### [Items from a dataset]
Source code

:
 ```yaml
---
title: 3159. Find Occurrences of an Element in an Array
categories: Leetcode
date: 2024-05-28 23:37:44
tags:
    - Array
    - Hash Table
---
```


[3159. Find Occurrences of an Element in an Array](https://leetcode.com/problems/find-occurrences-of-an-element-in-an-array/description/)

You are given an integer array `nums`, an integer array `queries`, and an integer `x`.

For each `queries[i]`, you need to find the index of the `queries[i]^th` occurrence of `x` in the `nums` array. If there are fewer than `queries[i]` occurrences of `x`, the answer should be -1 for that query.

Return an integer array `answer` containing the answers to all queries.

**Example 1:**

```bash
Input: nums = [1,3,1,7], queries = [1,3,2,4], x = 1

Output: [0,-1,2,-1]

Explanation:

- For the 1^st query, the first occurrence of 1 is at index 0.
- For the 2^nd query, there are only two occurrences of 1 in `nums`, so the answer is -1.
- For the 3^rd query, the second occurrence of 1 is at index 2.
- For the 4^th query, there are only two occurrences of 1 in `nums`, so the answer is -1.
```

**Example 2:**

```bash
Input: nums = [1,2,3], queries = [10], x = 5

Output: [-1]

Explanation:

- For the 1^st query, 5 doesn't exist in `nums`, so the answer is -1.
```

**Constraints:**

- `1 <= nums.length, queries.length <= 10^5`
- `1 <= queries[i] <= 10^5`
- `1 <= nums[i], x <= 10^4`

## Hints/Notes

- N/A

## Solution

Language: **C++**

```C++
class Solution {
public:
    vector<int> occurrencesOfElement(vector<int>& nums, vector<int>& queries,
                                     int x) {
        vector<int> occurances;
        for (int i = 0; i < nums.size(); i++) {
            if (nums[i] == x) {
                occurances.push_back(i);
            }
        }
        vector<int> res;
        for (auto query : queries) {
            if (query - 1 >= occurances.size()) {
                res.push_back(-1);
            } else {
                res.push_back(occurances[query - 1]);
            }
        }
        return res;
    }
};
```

### [What is needed]
If a line of the data above holds the string "occurances", count it, then state only the total.

### [Solution for this task]
4